U.S. attorney for the Southern District of New York, Preet Bharara, announced on Friday that his office is dismissing the charges against Michael Steinberg, former portfolio manager at SAC Capital, and six others who were accused of insider trading in 2013 after the U.S. Supreme Court declined to hear an appeal of a lower court decision throwing out a similar case.
“Today, this office will move to dismiss charges against Michael Steinberg, who was previously convicted at trial, and six co-operating witnesses who pled guilty, all in connection with the same insider trading scheme,” Bharara says in a statement.
The decision to dismiss the charges follows a U.S. Court of Appeals for the Second Circuit decision handed down earlier this year in U.S. v. Newman, Bharara says. Specifically, the appeal court overturned the convictions of a couple of hedge fund managers who had also been found guilty of insider trading. The court had found that the government failed to prove that the fund managers knew they were trading on inside information and that the source of that information benefited from the tips.
The government sought to appeal that ruling to the U.S. Supreme Court, arguing that the appeal court decision sets a new standard that “will result in significant harm — restricting enforcement of the securities laws against culpable actors, spurring fraudulent activity, undermining the necessary work of legitimate analysts, depriving the financial community of guidance on how to comply with the law, and decreasing public confidence in the securities markets.”
However, earlier this month, the U.S. Supreme Court declined to hear the case. As a result, the U.S. attorney has decided to drop the charges against Steinberg and others.Steinberg was found guilty of conspiracy to commit securities fraud and four counts of securities fraud after a five-week jury trial in 2013 amid allegations that he earned US$1.9 million in trading profits based on inside information about two technology stocks, Dell Inc. and Nvidia Corp.

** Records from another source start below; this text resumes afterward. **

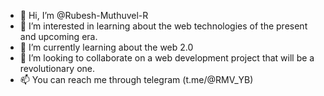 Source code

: - 👋 Hi, I’m @Rubesh-Muthuvel-R
- 👀 I’m interested in learning about the web technologies of the present and upcoming era.
- 🌱 I’m currently learning about the web 2.0
- 💞️ I’m looking to collaborate on a web development project that will be a revolutionary one.
- 📫 You can reach me through telegram (t.me/@RMV_YB)

<!---
Rubesh-Muthuvel-R/Rubesh-Muthuvel-R is a ✨ special ✨ repository because its `README.md` (this file) appears on your GitHub profile.
You can click the Preview link to take a look at your changes.
--->
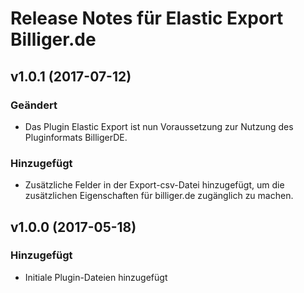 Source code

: # Release Notes für Elastic Export Billiger.de

## v1.0.1 (2017-07-12)

### Geändert
- Das Plugin Elastic Export ist nun Voraussetzung zur Nutzung des Pluginformats BilligerDE.

### Hinzugefügt
- Zusätzliche Felder in der Export-csv-Datei hinzugefügt, um die zusätzlichen Eigenschaften für billiger.de zugänglich zu machen.

## v1.0.0 (2017-05-18)

### Hinzugefügt
- Initiale Plugin-Dateien hinzugefügt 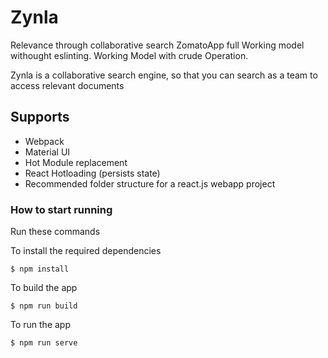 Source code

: # Zynla
Relevance through collaborative search
ZomatoApp full Working model withought eslinting.
Working Model with crude Operation.

Zynla is a collaborative search engine, so that you can search as a team to access relevant documents

## Supports

- Webpack
- Material UI
- Hot Module replacement
- React Hotloading (persists state)
- Recommended folder structure for a react.js webapp project

### How to start running
Run these commands

To install the required dependencies

	$ npm install

To build the app

	$ npm run build

To run the app

	$ npm run serve

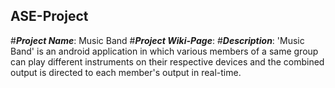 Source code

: ##                                                        **ASE-Project**
#***Project Name***: Music Band
#***Project Wiki-Page***:
#***Description***:
              'Music Band' is an android application in which various members of a same group can play different instruments on their respective devices and the combined output is directed to each member's output in real-time.

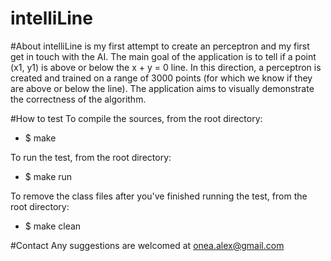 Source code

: intelliLine
=============

#About
intelliLine is my first attempt to create an perceptron and my first get in touch with the AI. The main goal of the application is to tell if a point (x1, y1) is above or below the x + y = 0 line. In this direction, a perceptron is created and trained on a range of 3000 points (for which we know if they are above or below the line). The application aims to visually demonstrate the correctness of the algorithm.

#How to test
To compile the sources, from the root directory:
- $ make

To run the test, from the root directory:
- $ make run

To remove the class files after you've finished running the test, from the root directory:
- $ make clean

#Contact
Any suggestions are welcomed at onea.alex@gmail.com 
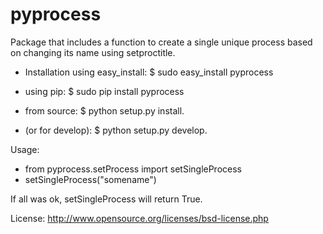 pyprocess
=========

Package that includes a function to create a single unique process based on changing its name using setproctitle.

- Installation using easy_install: $ sudo easy_install pyprocess

- using pip: $ sudo pip install pyprocess

- from source: $ python setup.py install.

- (or for develop): $ python setup.py develop.

Usage:

- from pyprocess.setProcess import setSingleProcess
- setSingleProcess("somename")

If all was ok, setSingleProcess will return True. 

License: http://www.opensource.org/licenses/bsd-license.php
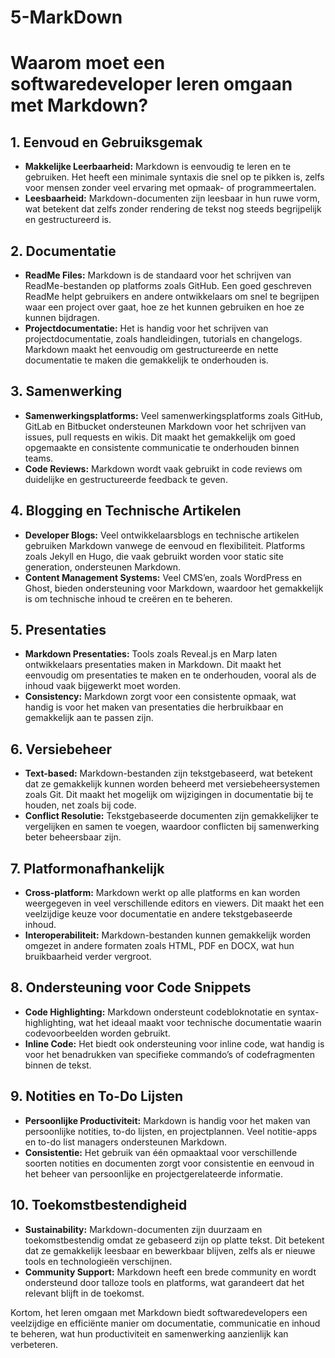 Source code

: # 5-MarkDown

# Waarom moet een softwaredeveloper leren omgaan met Markdown?

## 1. Eenvoud en Gebruiksgemak

- **Makkelijke Leerbaarheid:** Markdown is eenvoudig te leren en te gebruiken. Het heeft een minimale syntaxis die snel op te pikken is, zelfs voor mensen zonder veel ervaring met opmaak- of programmeertalen.
- **Leesbaarheid:** Markdown-documenten zijn leesbaar in hun ruwe vorm, wat betekent dat zelfs zonder rendering de tekst nog steeds begrijpelijk en gestructureerd is.

## 2. Documentatie

- **ReadMe Files:** Markdown is de standaard voor het schrijven van ReadMe-bestanden op platforms zoals GitHub. Een goed geschreven ReadMe helpt gebruikers en andere ontwikkelaars om snel te begrijpen waar een project over gaat, hoe ze het kunnen gebruiken en hoe ze kunnen bijdragen.
- **Projectdocumentatie:** Het is handig voor het schrijven van projectdocumentatie, zoals handleidingen, tutorials en changelogs. Markdown maakt het eenvoudig om gestructureerde en nette documentatie te maken die gemakkelijk te onderhouden is.

## 3. Samenwerking

- **Samenwerkingsplatforms:** Veel samenwerkingsplatforms zoals GitHub, GitLab en Bitbucket ondersteunen Markdown voor het schrijven van issues, pull requests en wikis. Dit maakt het gemakkelijk om goed opgemaakte en consistente communicatie te onderhouden binnen teams.
- **Code Reviews:** Markdown wordt vaak gebruikt in code reviews om duidelijke en gestructureerde feedback te geven.

## 4. Blogging en Technische Artikelen

- **Developer Blogs:** Veel ontwikkelaarsblogs en technische artikelen gebruiken Markdown vanwege de eenvoud en flexibiliteit. Platforms zoals Jekyll en Hugo, die vaak gebruikt worden voor static site generation, ondersteunen Markdown.
- **Content Management Systems:** Veel CMS’en, zoals WordPress en Ghost, bieden ondersteuning voor Markdown, waardoor het gemakkelijk is om technische inhoud te creëren en te beheren.

## 5. Presentaties

- **Markdown Presentaties:** Tools zoals Reveal.js en Marp laten ontwikkelaars presentaties maken in Markdown. Dit maakt het eenvoudig om presentaties te maken en te onderhouden, vooral als de inhoud vaak bijgewerkt moet worden.
- **Consistency:** Markdown zorgt voor een consistente opmaak, wat handig is voor het maken van presentaties die herbruikbaar en gemakkelijk aan te passen zijn.

## 6. Versiebeheer

- **Text-based:** Markdown-bestanden zijn tekstgebaseerd, wat betekent dat ze gemakkelijk kunnen worden beheerd met versiebeheersystemen zoals Git. Dit maakt het mogelijk om wijzigingen in documentatie bij te houden, net zoals bij code.
- **Conflict Resolutie:** Tekstgebaseerde documenten zijn gemakkelijker te vergelijken en samen te voegen, waardoor conflicten bij samenwerking beter beheersbaar zijn.

## 7. Platformonafhankelijk

- **Cross-platform:** Markdown werkt op alle platforms en kan worden weergegeven in veel verschillende editors en viewers. Dit maakt het een veelzijdige keuze voor documentatie en andere tekstgebaseerde inhoud.
- **Interoperabiliteit:** Markdown-bestanden kunnen gemakkelijk worden omgezet in andere formaten zoals HTML, PDF en DOCX, wat hun bruikbaarheid verder vergroot.

## 8. Ondersteuning voor Code Snippets

- **Code Highlighting:** Markdown ondersteunt codebloknotatie en syntax-highlighting, wat het ideaal maakt voor technische documentatie waarin codevoorbeelden worden gebruikt.
- **Inline Code:** Het biedt ook ondersteuning voor inline code, wat handig is voor het benadrukken van specifieke commando’s of codefragmenten binnen de tekst.

## 9. Notities en To-Do Lijsten

- **Persoonlijke Productiviteit:** Markdown is handig voor het maken van persoonlijke notities, to-do lijsten, en projectplannen. Veel notitie-apps en to-do list managers ondersteunen Markdown.
- **Consistentie:** Het gebruik van één opmaaktaal voor verschillende soorten notities en documenten zorgt voor consistentie en eenvoud in het beheer van persoonlijke en projectgerelateerde informatie.

## 10. Toekomstbestendigheid

- **Sustainability:** Markdown-documenten zijn duurzaam en toekomstbestendig omdat ze gebaseerd zijn op platte tekst. Dit betekent dat ze gemakkelijk leesbaar en bewerkbaar blijven, zelfs als er nieuwe tools en technologieën verschijnen.
- **Community Support:** Markdown heeft een brede community en wordt ondersteund door talloze tools en platforms, wat garandeert dat het relevant blijft in de toekomst.

Kortom, het leren omgaan met Markdown biedt softwaredevelopers een veelzijdige en efficiënte manier om documentatie, communicatie en inhoud te beheren, wat hun productiviteit en samenwerking aanzienlijk kan verbeteren.
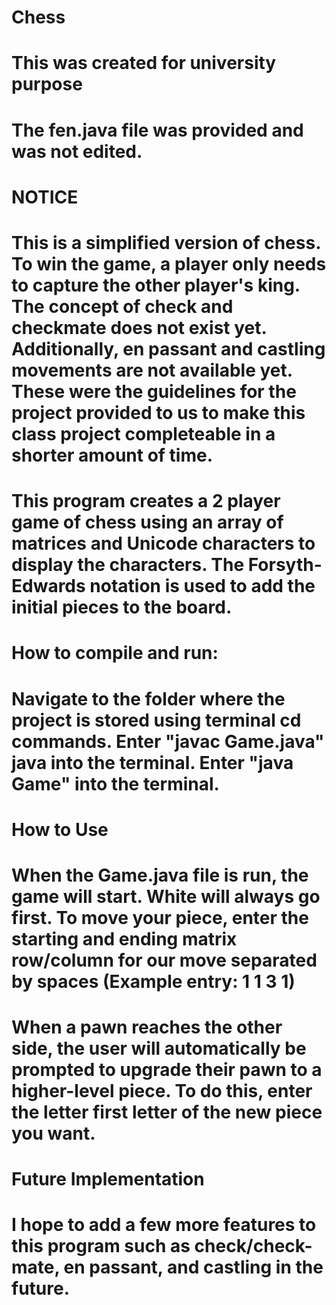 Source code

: # Chess

# This was created for university purpose
# The fen.java file was provided and was not edited. 

# NOTICE
# This is a simplified version of chess. To win the game, a player only needs to capture the other player's king. The concept of check and checkmate does not exist yet. Additionally, en passant and castling movements are not available yet. These were the guidelines for the project provided to us to make this class project completeable in a shorter amount of time.

# This program creates a 2 player game of chess using an array of matrices and Unicode characters to display the characters. The Forsyth-Edwards notation is used to add the initial pieces to the board. 

# How to compile and run: 
# Navigate to the folder where the project is stored using terminal cd commands. Enter "javac Game.java" java into the terminal. Enter "java Game" into the terminal.

# How to Use
# When the Game.java file is run, the game will start. White will always go first. To move your piece, enter the starting and ending matrix row/column for our move separated by spaces (Example entry: 1 1 3 1)
# When a pawn reaches the other side, the user will automatically be prompted to upgrade their pawn to a higher-level piece. To do this, enter the letter first letter of the new piece you want.

# Future Implementation
# I hope to add a few more features to this program such as check/check-mate, en passant, and castling in the future.
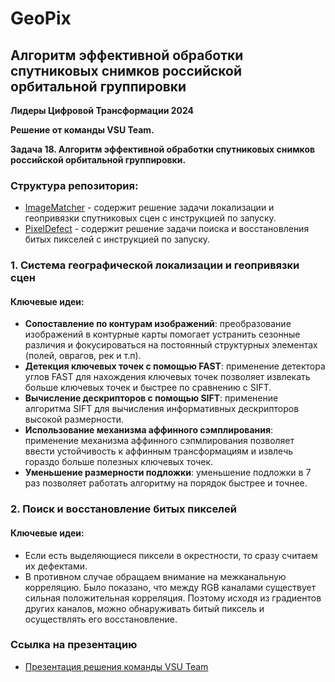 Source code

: # GeoPix
## **Алгоритм эффективной обработки спутниковых снимков российской орбитальной группировки**

**Лидеры Цифровой Трансформации 2024**

**Решение от команды VSU Team.**

**Задача 18. Алгоритм эффективной обработки спутниковых снимков российской орбитальной группировки.**

### Структура репозитория:

- [ImageMatcher](https://github.com/GROWINFAME/GeoPix/tree/main/ImageMatcher) - содержит решение задачи локализации и геопривязки спутниковых сцен с инструкцией по запуску.
- [PixelDefect](https://github.com/GROWINFAME/GeoPix/tree/main/PixelDefect) - содержит решение задачи поиска и восстановления битых пикселей с инструкцией по запуску.

### 1. Система географической локализации и геопривязки сцен
#### Ключевые идеи:
- **Сопоставление по контурам изображений**: преобразование изображений в контурные карты помогает устранить сезонные различия и фокусироваться на постоянный структурных элементах (полей, оврагов, рек и т.п).
- **Детекция ключевых точек с помощью FAST**: применение детектора углов FAST для нахождения ключевых точек позволяет извлекать больше ключевых точек и быстрее по сравнению с SIFT.
- **Вычисление дескрипторов с помощью SIFT**: применение алгоритма SIFT для вычисления информативных дескрипторов высокой размерности. 
- **Использование механизма аффинного сэмплирования**: применение механизма аффинного сэпмлирования позволяет ввести устойчивость к аффинным трансформациям и извлечь гораздо больше полезных ключевых точек.
- **Уменьшение размерности подложки**: уменьшение подложки в 7 раз позволяет работать алгоритму на порядок быстрее и точнее.

### 2. Поиск и восстановление битых пикселей
#### Ключевые идеи:
- Если есть выделяющиеся пиксели в окрестности, то сразу считаем их дефектами.
- В противном случае обращаем внимание на межканальную корреляцию. Было показано, что между RGB каналами существует сильная положительная корреляция. Поэтому исходя из градиентов других каналов, можно обнаруживать битый пиксель и осуществлять его восстановление.

### Ссылка на презентацию
- [Презентация решения команды VSU Team](https://disk.yandex.ru/i/wNi4zTBIWrq4EQ)
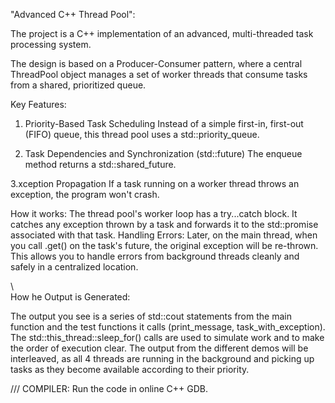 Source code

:"Advanced C++ Thread Pool":

  The project is a C++ implementation of an advanced, multi-threaded task processing system. 

The design is based on a Producer-Consumer pattern, where a central ThreadPool object manages a set of worker threads that consume tasks from a shared, prioritized queue.


Key Features:

1. Priority-Based Task Scheduling
Instead of a simple first-in, first-out (FIFO) queue, this thread pool uses a std::priority_queue.

2. Task Dependencies and Synchronization (std::future)
The enqueue method returns a std::shared_future<void>.

3.xception Propagation
If a task running on a worker thread throws an exception, the program won't crash.

How it works: The thread pool's worker loop has a try...catch block. It catches any exception thrown by a task and forwards it to the std::promise associated with that task.
Handling Errors: Later, on the main thread, when you call .get() on the task's future, the original exception will be re-thrown. This allows you to handle errors from background threads cleanly and safely in a centralized location.

\\\
How he Output is Generated:

The output you see is a series of std::cout statements from the main function and the test functions it calls (print_message, task_with_exception). The std::this_thread::sleep_for() calls are used to simulate work and to make the order of execution clear. The output from the different demos will be interleaved, as all 4 threads are running in the background and picking up tasks as they become available according to their priority.

///
 COMPILER:
 Run the code in online C++ GDB.










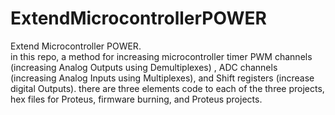 # ExtendMicrocontrollerPOWER
Extend Microcontroller POWER.\
in this repo, a method for increasing microcontroller timer PWM channels (increasing Analog Outputs using Demultiplexes) , ADC channels (increasing Analog Inputs using Multiplexes), and Shift registers (increase digital Outputs).  there are three elements code to each of the three projects, hex files for Proteus, firmware burning, and Proteus projects. 
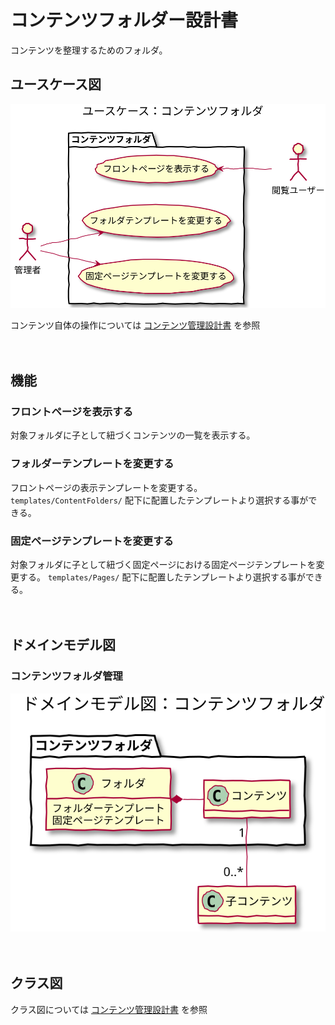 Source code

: # コンテンツフォルダー設計書

コンテンツを整理するためのフォルダ。

## ユースケース図

![ユースケース図：コンテンツ管理](../../svg/use_case/content_folders.svg)

コンテンツ自体の操作については [コンテンツ管理設計書](../contents/index.md) を参照

　
## 機能

### フロントページを表示する
対象フォルダに子として紐づくコンテンツの一覧を表示する。

### フォルダーテンプレートを変更する
フロントページの表示テンプレートを変更する。  
`templates/ContentFolders/` 配下に配置したテンプレートより選択する事ができる。

### 固定ページテンプレートを変更する
対象フォルダに子として紐づく固定ページにおける固定ページテンプレートを変更する。
`templates/Pages/` 配下に配置したテンプレートより選択する事ができる。

　
## ドメインモデル図
### コンテンツフォルダ管理
![ドメインモデル図：コンテンツ管理](../../svg/domain_model/content_folders.svg)

　
## クラス図
クラス図については [コンテンツ管理設計書](../contents/index.md) を参照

“After careful consideration of all of our prior insider trading prosecutions, insisting on maintaining guilty pleas in these cases would not be in the interests of justice,” Bharara says in the statement. “These prosecutions were all undertaken in good faith reliance on what this office and others, including able defence counsel for all those who pled guilty, understood to be the well-settled law before [the appeal court decision].”